**How to complete this task:** Nothing but the text of the records belongs in your answer: repeat all of it exactly and leave out the images.

[Records]

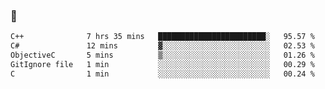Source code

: ### 👋

<!--START_SECTION:waka-->

```txt
C++              7 hrs 35 mins   ████████████████████████░   95.57 %
C#               12 mins         ▓░░░░░░░░░░░░░░░░░░░░░░░░   02.53 %
ObjectiveC       5 mins          ▒░░░░░░░░░░░░░░░░░░░░░░░░   01.26 %
GitIgnore file   1 min           ░░░░░░░░░░░░░░░░░░░░░░░░░   00.29 %
C                1 min           ░░░░░░░░░░░░░░░░░░░░░░░░░   00.24 %
```

<!--END_SECTION:waka-->
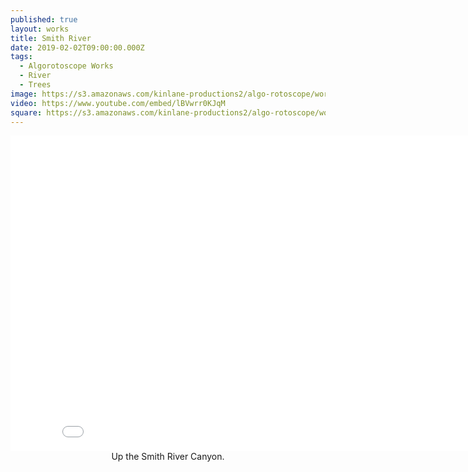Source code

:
 ```yaml
---
published: true
layout: works
title: Smith River
date: 2019-02-02T09:00:00.000Z
tags:
  - Algorotoscope Works
  - River
  - Trees
image: https://s3.amazonaws.com/kinlane-productions2/algo-rotoscope/working/smith-river.jpg
video: https://www.youtube.com/embed/lBVwrr0KJqM
square: https://s3.amazonaws.com/kinlane-productions2/algo-rotoscope/working/smith-river-square.jpg
---
```

<center><iframe width="853" height="505" src="{{ page.video }}" frameborder="0" allowfullscreen></iframe></center>
<center>Up the Smith River Canyon.</center>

[/Records]

**Task answer:**
Source code

: ### 👋

<!--START_SECTION:waka-->

```txt
C++              7 hrs 35 mins   ████████████████████████░   95.57 %
C#               12 mins         ▓░░░░░░░░░░░░░░░░░░░░░░░░   02.53 %
ObjectiveC       5 mins          ▒░░░░░░░░░░░░░░░░░░░░░░░░   01.26 %
GitIgnore file   1 min           ░░░░░░░░░░░░░░░░░░░░░░░░░   00.29 %
C                1 min           ░░░░░░░░░░░░░░░░░░░░░░░░░   00.24 %
```

<!--END_SECTION:waka-->
Source code

:
 ```yaml
---
published: true
layout: works
title: Smith River
date: 2019-02-02T09:00:00.000Z
tags:
  - Algorotoscope Works
  - River
  - Trees
image: https://s3.amazonaws.com/kinlane-productions2/algo-rotoscope/working/smith-river.jpg
video: https://www.youtube.com/embed/lBVwrr0KJqM
square: https://s3.amazonaws.com/kinlane-productions2/algo-rotoscope/working/smith-river-square.jpg
---
```

<center><iframe width="853" height="505" src="{{ page.video }}" frameborder="0" allowfullscreen></iframe></center>
<center>Up the Smith River Canyon.</center>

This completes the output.